Commanders and leaders
- Owain Glyndŵr Rhys Gethin Cadwgan Y Fwyell: King Henry IV

Strength
- Unknown: Unknown

Casualties and losses

= Battle of Stalling Down =

The Battle of Stalling Down, also known as the Battle of Bryn Owen, is reputed by the literary forger, Iolo Morganwg, to have taken place between late autumn or early winter of 1400/1401 between a Welsh army under Owain Glyndŵr and an English army under King Henry IV of England. It was set during the Welsh Revolt of 1400–1415.

== Location ==
Stalling Down is a rolling area of open land a few miles east of the town of Cowbridge, now the village common of St Hilary in the Vale of Glamorgan. We only have Iolo Morganwg’s account for the battle which does not give an exact site. The general site is known locally as Bryn Owen, meaning Owen's Hill.

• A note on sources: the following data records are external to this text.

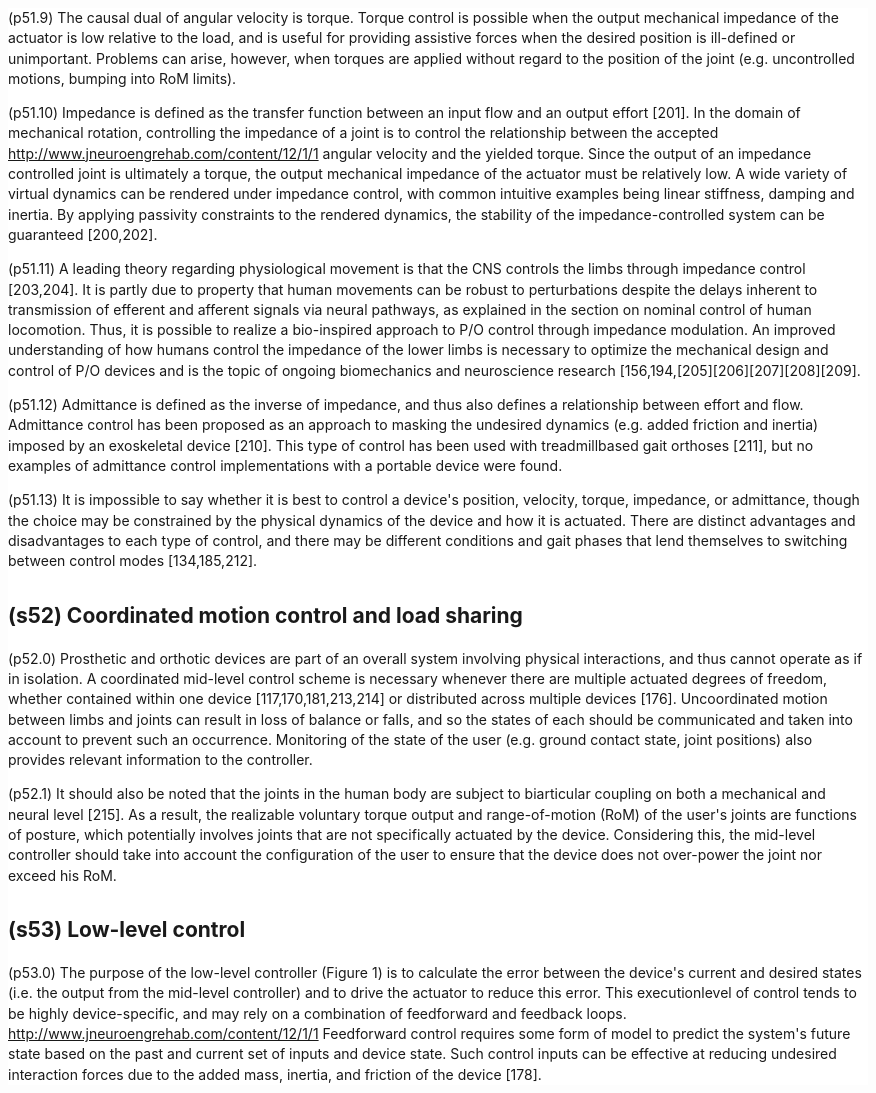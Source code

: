 (p51.9) The causal dual of angular velocity is torque. Torque control is possible when the output mechanical impedance of the actuator is low relative to the load, and is useful for providing assistive forces when the desired position is ill-defined or unimportant. Problems can arise, however, when torques are applied without regard to the position of the joint (e.g. uncontrolled motions, bumping into RoM limits).

(p51.10) Impedance is defined as the transfer function between an input flow and an output effort [201]. In the domain of mechanical rotation, controlling the impedance of a joint is to control the relationship between the accepted http://www.jneuroengrehab.com/content/12/1/1 angular velocity and the yielded torque. Since the output of an impedance controlled joint is ultimately a torque, the output mechanical impedance of the actuator must be relatively low. A wide variety of virtual dynamics can be rendered under impedance control, with common intuitive examples being linear stiffness, damping and inertia. By applying passivity constraints to the rendered dynamics, the stability of the impedance-controlled system can be guaranteed [200,202].

(p51.11) A leading theory regarding physiological movement is that the CNS controls the limbs through impedance control [203,204]. It is partly due to property that human movements can be robust to perturbations despite the delays inherent to transmission of efferent and afferent signals via neural pathways, as explained in the section on nominal control of human locomotion. Thus, it is possible to realize a bio-inspired approach to P/O control through impedance modulation. An improved understanding of how humans control the impedance of the lower limbs is necessary to optimize the mechanical design and control of P/O devices and is the topic of ongoing biomechanics and neuroscience research [156,194,[205][206][207][208][209].

(p51.12) Admittance is defined as the inverse of impedance, and thus also defines a relationship between effort and flow. Admittance control has been proposed as an approach to masking the undesired dynamics (e.g. added friction and inertia) imposed by an exoskeletal device [210]. This type of control has been used with treadmillbased gait orthoses [211], but no examples of admittance control implementations with a portable device were found.

(p51.13) It is impossible to say whether it is best to control a device's position, velocity, torque, impedance, or admittance, though the choice may be constrained by the physical dynamics of the device and how it is actuated. There are distinct advantages and disadvantages to each type of control, and there may be different conditions and gait phases that lend themselves to switching between control modes [134,185,212].
## (s52) Coordinated motion control and load sharing
(p52.0) Prosthetic and orthotic devices are part of an overall system involving physical interactions, and thus cannot operate as if in isolation. A coordinated mid-level control scheme is necessary whenever there are multiple actuated degrees of freedom, whether contained within one device [117,170,181,213,214] or distributed across multiple devices [176]. Uncoordinated motion between limbs and joints can result in loss of balance or falls, and so the states of each should be communicated and taken into account to prevent such an occurrence. Monitoring of the state of the user (e.g. ground contact state, joint positions) also provides relevant information to the controller.

(p52.1) It should also be noted that the joints in the human body are subject to biarticular coupling on both a mechanical and neural level [215]. As a result, the realizable voluntary torque output and range-of-motion (RoM) of the user's joints are functions of posture, which potentially involves joints that are not specifically actuated by the device. Considering this, the mid-level controller should take into account the configuration of the user to ensure that the device does not over-power the joint nor exceed his RoM.
## (s53) Low-level control
(p53.0) The purpose of the low-level controller (Figure 1) is to calculate the error between the device's current and desired states (i.e. the output from the mid-level controller) and to drive the actuator to reduce this error. This executionlevel of control tends to be highly device-specific, and may rely on a combination of feedforward and feedback loops. http://www.jneuroengrehab.com/content/12/1/1 Feedforward control requires some form of model to predict the system's future state based on the past and current set of inputs and device state. Such control inputs can be effective at reducing undesired interaction forces due to the added mass, inertia, and friction of the device [178].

The site was known as Stallington, evolving to Stalling Down. A Roman road runs over the hill as it traverses the area and would have been a convenient route for moving a very large army along for the English.

== The Opposing Forces ==
According to Iolo Morganwg’s fanciful account, the Welsh army included a small French contingent assimilated into forces from Morgannwg led by Rhys Gethin ('swarthy Rhys') and Cadwgan, Lord of Glyn Rhondda commanded another contingent from the Rhondda Valleys region. Cadwgan had a home at Aberochwy, near what is today Treorchy. He fought using a battle axe as his weapon of choice and was later known as Cadwgan of the Battle Axe. Owain Glyndŵr is also reported to have been present in the battle in person.

== Outcome ==
The battle is said by Iolo to have lasted 18 hours and resulted in an appalling defeat for the King's army. The blood was fetlock deep on the horses that survived the battle.

The English army retreated through Cardiff pursued by the Welsh in terrible conditions, which included a thunderstorm and flooding.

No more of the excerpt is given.